TASK TO CARRY OUT
From the entries below, copy every line that has the word "pole".

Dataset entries
=== Begin Enclosure ===
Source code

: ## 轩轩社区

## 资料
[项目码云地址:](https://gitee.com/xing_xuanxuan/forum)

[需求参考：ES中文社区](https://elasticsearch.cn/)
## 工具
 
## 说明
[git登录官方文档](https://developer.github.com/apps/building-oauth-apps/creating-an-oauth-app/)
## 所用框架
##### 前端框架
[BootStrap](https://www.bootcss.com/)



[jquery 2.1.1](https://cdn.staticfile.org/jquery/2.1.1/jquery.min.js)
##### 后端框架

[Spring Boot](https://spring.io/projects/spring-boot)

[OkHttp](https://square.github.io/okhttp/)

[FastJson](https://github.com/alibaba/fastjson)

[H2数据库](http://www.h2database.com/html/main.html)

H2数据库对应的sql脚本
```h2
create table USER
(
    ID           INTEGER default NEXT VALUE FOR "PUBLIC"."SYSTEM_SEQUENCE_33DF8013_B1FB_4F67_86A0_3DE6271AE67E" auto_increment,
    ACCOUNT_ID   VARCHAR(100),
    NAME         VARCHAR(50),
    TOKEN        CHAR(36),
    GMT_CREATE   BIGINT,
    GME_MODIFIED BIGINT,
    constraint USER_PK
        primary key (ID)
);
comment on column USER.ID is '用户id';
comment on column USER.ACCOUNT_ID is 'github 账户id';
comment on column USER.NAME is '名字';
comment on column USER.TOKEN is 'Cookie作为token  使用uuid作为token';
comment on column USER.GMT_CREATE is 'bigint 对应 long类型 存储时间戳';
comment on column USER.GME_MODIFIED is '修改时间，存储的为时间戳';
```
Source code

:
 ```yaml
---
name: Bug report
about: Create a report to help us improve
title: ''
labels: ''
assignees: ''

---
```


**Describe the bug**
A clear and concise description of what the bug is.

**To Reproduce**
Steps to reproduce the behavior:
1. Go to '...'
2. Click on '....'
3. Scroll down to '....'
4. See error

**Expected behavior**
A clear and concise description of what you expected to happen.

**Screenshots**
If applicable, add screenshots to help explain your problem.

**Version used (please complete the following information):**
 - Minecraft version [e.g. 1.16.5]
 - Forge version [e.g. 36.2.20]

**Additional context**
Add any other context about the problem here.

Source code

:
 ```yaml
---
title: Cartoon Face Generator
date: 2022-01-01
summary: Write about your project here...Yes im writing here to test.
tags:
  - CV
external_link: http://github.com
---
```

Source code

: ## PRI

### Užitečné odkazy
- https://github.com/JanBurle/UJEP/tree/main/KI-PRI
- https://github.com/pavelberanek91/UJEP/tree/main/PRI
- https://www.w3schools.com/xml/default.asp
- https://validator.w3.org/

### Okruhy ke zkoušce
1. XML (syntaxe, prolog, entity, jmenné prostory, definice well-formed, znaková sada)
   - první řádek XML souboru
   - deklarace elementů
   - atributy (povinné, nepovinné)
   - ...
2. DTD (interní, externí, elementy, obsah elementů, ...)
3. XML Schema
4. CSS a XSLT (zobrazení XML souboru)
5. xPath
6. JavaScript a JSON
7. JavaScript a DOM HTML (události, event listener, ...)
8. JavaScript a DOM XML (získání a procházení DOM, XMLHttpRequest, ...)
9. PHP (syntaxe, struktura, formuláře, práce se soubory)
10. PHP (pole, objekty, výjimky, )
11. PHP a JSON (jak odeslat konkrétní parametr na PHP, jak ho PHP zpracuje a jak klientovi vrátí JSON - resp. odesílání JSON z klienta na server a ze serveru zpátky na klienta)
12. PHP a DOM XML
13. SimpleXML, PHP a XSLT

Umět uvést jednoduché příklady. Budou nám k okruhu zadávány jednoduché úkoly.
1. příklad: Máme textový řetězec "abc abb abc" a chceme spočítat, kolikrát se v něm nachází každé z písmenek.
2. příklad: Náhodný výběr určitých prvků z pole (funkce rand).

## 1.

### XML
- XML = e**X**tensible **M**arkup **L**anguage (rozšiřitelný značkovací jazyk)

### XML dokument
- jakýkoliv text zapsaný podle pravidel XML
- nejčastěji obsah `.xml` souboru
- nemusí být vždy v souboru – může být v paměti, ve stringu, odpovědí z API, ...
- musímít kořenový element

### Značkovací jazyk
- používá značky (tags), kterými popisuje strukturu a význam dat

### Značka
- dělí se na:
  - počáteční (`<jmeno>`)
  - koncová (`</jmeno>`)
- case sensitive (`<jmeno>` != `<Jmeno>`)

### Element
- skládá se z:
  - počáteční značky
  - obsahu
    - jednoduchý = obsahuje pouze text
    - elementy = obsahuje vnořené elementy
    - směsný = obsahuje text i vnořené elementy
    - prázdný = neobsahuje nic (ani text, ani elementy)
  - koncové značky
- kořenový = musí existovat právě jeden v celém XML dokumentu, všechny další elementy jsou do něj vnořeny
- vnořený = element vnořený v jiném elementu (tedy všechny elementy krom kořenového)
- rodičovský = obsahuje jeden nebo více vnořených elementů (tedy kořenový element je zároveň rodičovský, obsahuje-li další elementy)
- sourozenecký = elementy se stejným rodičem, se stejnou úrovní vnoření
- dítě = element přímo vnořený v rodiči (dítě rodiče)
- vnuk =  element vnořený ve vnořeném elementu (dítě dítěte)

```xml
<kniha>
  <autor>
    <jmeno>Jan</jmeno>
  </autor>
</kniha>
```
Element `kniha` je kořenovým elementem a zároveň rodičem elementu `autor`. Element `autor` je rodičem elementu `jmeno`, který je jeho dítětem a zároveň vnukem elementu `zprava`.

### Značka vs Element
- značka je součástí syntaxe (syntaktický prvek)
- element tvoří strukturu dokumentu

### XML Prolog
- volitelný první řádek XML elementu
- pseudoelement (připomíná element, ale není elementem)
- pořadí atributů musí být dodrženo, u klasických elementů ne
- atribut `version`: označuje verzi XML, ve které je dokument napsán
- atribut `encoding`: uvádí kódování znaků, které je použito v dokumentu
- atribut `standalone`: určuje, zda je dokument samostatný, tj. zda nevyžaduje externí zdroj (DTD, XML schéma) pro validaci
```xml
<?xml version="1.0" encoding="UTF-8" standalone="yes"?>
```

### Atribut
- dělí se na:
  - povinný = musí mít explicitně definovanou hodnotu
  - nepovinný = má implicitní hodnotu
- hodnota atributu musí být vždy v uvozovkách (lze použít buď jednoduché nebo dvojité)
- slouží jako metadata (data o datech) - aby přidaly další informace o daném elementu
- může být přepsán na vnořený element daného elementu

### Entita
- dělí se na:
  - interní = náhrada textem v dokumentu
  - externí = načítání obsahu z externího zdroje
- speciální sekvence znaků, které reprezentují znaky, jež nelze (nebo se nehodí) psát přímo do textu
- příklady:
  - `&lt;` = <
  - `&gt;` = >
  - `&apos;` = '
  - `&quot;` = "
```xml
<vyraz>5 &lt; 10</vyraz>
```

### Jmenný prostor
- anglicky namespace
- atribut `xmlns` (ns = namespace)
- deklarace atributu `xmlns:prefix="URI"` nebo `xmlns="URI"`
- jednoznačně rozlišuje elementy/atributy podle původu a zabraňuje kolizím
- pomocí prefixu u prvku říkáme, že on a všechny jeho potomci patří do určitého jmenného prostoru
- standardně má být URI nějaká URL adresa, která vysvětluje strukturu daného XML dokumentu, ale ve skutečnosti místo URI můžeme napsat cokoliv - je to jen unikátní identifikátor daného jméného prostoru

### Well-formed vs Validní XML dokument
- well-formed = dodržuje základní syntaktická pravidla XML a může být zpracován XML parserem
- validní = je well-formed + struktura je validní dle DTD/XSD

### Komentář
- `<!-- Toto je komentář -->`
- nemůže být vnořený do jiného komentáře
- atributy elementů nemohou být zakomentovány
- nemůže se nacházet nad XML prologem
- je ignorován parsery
=== End Enclosure ===
RESPONSE
10. PHP (pole, objekty, výjimky, )
2. příklad: Náhodný výběr určitých prvků z pole (funkce rand).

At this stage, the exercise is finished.